# Colbert Reminds Audience That They Like Comey Now



## RedLion (Sep 23, 2015)

If there was ever a good example of how the lefty markists are brain dead zombies, this is it....The vid is in the link.

https://pjmedia.com/video/colbert-has-to-remind-his-audience-that-they-like-comey-now/


----------



## Sasquatch (Dec 12, 2014)

I refuse to watch it and give Colbert the click. He is a tool!


----------



## Urinal Cake (Oct 19, 2013)

What a slimy scumbag


----------



## SGG (Nov 25, 2015)

I used to love him 10 years ago....I'm not sure who changed, Colbert or me.


----------



## Camel923 (Aug 13, 2014)

It's the end that matters, not the means. Just listen to any libtard long enough and your going to heAr the most outrageous things be justified to achieve the desired result.


----------



## 6811 (Jan 2, 2013)

Colbert and the douchebag he replaced were never funny anyway. They act like their show is real news, it's not. It's supposed to be comedy, but they can't do it. They are not funny, they just whine the entire show. Losers.....


----------



## Prepared One (Nov 5, 2014)

As I said in another thread, I miss Johnny Carson.


----------



## sideKahr (Oct 15, 2014)

Prepared One said:


> As I said in another thread, I miss Johnny Carson.


Man, so do I. I hate to say it, but I miss Jack Parr. Wow, I'm old.

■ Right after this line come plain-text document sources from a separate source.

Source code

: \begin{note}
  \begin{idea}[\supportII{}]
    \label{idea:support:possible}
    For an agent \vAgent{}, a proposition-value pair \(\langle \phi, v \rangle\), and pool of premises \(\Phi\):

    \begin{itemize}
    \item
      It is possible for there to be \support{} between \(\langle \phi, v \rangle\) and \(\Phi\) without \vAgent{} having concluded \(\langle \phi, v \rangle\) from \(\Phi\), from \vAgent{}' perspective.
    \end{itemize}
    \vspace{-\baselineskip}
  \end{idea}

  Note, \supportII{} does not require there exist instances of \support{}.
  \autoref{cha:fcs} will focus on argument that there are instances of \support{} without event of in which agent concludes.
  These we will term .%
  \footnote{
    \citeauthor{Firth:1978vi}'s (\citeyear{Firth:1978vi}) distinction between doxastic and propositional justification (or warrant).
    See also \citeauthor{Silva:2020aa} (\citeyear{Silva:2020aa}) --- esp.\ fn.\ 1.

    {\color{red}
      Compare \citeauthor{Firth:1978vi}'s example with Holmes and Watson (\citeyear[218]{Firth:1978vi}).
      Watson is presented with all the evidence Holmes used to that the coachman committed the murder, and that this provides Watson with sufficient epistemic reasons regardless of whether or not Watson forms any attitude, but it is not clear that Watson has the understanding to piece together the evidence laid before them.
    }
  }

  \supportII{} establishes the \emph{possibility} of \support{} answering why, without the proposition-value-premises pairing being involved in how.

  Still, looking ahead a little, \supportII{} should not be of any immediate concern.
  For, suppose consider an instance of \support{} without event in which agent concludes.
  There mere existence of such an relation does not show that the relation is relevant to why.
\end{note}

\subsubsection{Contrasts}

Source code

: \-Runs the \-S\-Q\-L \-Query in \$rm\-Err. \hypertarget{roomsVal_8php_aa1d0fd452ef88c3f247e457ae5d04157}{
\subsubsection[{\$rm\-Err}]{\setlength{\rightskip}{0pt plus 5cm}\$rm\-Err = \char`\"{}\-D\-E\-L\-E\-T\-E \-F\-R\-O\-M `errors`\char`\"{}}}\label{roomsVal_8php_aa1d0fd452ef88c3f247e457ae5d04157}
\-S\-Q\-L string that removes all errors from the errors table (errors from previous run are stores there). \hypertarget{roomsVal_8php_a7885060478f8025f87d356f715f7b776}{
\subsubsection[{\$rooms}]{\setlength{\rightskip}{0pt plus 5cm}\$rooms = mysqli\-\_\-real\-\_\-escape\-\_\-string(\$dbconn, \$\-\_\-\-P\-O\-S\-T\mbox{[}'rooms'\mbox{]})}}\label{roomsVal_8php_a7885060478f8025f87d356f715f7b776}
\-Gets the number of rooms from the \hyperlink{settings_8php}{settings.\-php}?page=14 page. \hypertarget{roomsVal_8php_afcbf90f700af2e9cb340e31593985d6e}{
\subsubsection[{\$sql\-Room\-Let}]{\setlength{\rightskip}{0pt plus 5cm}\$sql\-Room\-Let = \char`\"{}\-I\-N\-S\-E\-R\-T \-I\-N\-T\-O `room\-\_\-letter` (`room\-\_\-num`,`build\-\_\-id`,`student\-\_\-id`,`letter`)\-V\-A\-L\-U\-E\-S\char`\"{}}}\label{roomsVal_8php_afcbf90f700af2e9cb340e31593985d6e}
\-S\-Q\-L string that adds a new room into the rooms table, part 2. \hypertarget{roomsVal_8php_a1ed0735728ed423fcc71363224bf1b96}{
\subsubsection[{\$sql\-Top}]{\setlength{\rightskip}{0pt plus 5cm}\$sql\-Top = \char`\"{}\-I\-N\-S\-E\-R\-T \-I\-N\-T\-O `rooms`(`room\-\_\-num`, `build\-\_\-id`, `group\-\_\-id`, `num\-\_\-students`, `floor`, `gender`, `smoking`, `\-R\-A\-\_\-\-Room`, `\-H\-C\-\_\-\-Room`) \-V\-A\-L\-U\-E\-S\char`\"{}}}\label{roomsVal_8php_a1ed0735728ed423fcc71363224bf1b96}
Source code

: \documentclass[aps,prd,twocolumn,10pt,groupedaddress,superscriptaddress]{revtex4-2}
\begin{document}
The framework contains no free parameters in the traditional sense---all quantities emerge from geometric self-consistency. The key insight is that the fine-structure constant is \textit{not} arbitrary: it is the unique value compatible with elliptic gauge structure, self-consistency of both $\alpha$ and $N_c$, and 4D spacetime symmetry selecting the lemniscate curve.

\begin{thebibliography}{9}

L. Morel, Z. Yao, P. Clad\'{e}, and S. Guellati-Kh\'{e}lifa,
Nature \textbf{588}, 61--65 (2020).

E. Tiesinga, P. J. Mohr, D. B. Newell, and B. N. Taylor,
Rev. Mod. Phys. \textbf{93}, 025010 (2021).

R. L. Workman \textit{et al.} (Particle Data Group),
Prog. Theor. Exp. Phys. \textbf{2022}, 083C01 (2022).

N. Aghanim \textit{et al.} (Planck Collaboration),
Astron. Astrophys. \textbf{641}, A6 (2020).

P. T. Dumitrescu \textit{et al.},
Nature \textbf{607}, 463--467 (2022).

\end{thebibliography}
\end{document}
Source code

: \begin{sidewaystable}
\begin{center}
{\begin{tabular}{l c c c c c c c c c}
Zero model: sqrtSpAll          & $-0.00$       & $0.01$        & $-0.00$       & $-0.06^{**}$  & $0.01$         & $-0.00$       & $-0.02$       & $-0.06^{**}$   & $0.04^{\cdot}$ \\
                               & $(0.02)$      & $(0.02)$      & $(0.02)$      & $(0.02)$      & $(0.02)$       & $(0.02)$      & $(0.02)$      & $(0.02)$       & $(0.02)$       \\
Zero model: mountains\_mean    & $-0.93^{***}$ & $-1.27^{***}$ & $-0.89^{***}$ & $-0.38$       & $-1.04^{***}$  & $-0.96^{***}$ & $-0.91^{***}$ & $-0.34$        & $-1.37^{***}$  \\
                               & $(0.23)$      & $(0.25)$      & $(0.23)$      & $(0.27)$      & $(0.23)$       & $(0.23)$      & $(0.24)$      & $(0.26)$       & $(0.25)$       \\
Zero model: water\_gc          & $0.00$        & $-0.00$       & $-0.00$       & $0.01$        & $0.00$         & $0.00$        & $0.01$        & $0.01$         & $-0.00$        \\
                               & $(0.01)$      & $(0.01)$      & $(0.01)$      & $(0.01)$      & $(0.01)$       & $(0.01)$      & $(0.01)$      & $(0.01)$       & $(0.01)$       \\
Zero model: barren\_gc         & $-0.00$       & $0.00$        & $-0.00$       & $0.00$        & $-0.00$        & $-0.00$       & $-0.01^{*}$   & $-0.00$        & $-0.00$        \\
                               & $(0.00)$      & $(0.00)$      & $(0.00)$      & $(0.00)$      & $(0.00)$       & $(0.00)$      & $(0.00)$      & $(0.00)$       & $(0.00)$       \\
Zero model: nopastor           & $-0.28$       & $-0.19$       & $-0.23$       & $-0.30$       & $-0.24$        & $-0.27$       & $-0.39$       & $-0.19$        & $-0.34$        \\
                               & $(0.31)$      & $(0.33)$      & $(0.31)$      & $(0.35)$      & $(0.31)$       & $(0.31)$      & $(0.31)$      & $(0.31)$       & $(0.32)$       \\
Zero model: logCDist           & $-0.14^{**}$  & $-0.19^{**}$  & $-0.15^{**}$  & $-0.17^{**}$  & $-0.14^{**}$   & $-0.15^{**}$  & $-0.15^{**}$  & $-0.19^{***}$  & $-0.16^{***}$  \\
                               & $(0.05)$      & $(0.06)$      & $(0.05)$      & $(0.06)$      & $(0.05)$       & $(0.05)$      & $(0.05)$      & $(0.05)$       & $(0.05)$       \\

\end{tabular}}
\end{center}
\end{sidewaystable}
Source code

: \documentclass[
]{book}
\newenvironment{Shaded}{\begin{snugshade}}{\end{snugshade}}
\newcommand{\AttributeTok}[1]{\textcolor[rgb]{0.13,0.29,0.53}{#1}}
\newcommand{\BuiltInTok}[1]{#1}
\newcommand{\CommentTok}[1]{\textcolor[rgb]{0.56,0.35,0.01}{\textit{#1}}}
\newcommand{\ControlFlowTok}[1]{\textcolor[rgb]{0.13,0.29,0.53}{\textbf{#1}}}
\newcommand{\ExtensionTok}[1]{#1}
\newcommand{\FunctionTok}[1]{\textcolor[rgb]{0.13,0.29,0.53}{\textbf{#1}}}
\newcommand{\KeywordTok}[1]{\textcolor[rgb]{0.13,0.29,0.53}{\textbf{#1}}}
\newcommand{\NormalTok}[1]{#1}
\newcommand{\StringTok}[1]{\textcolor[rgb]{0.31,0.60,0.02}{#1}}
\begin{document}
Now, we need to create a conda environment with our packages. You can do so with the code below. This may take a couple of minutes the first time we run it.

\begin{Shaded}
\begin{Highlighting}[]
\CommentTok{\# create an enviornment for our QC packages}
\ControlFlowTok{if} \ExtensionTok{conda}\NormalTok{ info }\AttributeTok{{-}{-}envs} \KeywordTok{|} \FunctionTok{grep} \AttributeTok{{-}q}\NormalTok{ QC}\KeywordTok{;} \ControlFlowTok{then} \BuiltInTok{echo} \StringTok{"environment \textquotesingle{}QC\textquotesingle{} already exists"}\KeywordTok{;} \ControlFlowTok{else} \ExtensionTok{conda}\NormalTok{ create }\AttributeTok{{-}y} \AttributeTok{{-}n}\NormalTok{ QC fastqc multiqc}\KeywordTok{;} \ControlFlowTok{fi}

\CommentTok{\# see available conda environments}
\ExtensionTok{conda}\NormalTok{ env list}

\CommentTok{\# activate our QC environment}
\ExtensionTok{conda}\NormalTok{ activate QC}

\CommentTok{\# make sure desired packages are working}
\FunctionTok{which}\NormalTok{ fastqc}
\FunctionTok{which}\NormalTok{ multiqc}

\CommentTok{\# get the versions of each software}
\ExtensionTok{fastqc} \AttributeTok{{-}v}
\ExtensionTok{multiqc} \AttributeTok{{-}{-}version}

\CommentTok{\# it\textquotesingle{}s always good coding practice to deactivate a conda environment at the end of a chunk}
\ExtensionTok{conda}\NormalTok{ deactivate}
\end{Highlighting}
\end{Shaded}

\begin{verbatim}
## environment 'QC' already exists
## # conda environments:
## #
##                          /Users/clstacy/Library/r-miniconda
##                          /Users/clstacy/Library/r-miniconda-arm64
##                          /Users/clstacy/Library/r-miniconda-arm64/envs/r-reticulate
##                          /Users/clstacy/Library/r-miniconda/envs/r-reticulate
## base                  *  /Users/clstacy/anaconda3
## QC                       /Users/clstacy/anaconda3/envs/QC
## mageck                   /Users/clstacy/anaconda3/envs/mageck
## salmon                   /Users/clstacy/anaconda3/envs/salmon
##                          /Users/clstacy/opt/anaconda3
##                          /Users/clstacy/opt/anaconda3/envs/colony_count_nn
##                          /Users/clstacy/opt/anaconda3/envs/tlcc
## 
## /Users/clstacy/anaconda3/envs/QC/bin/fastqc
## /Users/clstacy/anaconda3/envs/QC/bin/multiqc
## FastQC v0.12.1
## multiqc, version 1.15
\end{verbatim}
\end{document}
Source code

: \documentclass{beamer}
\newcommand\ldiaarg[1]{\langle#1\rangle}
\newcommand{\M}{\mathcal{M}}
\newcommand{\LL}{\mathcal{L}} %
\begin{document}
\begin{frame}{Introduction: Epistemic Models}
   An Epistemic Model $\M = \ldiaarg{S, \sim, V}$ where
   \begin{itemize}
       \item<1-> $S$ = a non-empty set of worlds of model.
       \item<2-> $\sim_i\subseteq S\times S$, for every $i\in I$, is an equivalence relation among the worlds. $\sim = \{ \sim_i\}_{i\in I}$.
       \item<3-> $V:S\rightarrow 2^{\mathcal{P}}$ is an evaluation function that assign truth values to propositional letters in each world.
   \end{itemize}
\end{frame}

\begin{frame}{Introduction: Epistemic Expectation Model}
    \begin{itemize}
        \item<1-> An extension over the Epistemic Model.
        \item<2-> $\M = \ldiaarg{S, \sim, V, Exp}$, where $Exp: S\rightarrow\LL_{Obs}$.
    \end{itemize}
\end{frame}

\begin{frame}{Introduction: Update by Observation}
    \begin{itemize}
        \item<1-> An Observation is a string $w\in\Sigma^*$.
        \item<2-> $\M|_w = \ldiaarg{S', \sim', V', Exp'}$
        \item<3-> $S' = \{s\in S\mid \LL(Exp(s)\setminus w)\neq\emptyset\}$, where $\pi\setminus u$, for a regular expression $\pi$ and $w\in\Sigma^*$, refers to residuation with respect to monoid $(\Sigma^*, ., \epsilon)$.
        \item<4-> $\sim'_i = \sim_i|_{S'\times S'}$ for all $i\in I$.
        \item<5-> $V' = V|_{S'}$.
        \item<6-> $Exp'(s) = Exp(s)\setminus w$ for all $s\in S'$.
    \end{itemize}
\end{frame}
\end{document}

"His fans would remember him as the fellow who split talk show history into two eras: Before Paar and Below Paar." - from Wikipedia


----------



## RedLion (Sep 23, 2015)

sideKahr said:


> Man, so do I. I hate to say it, but I miss Jack Parr. Wow, I'm old.
> 
> "His fans would remember him as the fellow who split talk show history into two eras: Before Paar and Below Paar." - from Wikipedia


Carson was great.


----------



## Prepared One (Nov 5, 2014)

RedLion said:


> Carson was great.


Carson was an equal opportunity joker. His monologues would maybe include jokes about a president, always good natured and in good taste, irregardless of his political affiliation, and then move on to something else. He was funny witty and had class. These guys now are nothing more then lefty political hacks with an agenda who are cruel, crass, and in no way funny. Simple party propaganda pushing party hacks.


----------



## RedLion (Sep 23, 2015)

Prepared One said:


> Carson was an equal opportunity joker. His monologues would maybe include jokes about a president, always in natured and in good taste, irregardless of his political affiliation, and then move on to something else. He was funny witty and had class. These guys now are nothing more then lefty political hacks with an agenda who are cruel, crass, and in no way funny. Simple party propaganda pushing party hacks.


All part of the ongoing indoctrination of the sheeple. I again refer back to this.....



> The Communist Takeover Of America - 45 Declared Goals





> 20. Infiltrate the press. Get control of book-review assignments, editorial writing, policy-making positions.
> 
> 21. Gain control of key positions in radio, TV, and motion pictures.


The Communist Takeover Of America - 45 Declared Goals


----------



## Kauboy (May 12, 2014)

SGG said:


> I used to love him 10 years ago....I'm not sure who changed, Colbert or me.


I liked him too.
He was nothing more than a comedian with a gimmick. He was a liberal pretending to be a conservative, and I found the stereotypes humorous.
Now he's just a vile cretin.


----------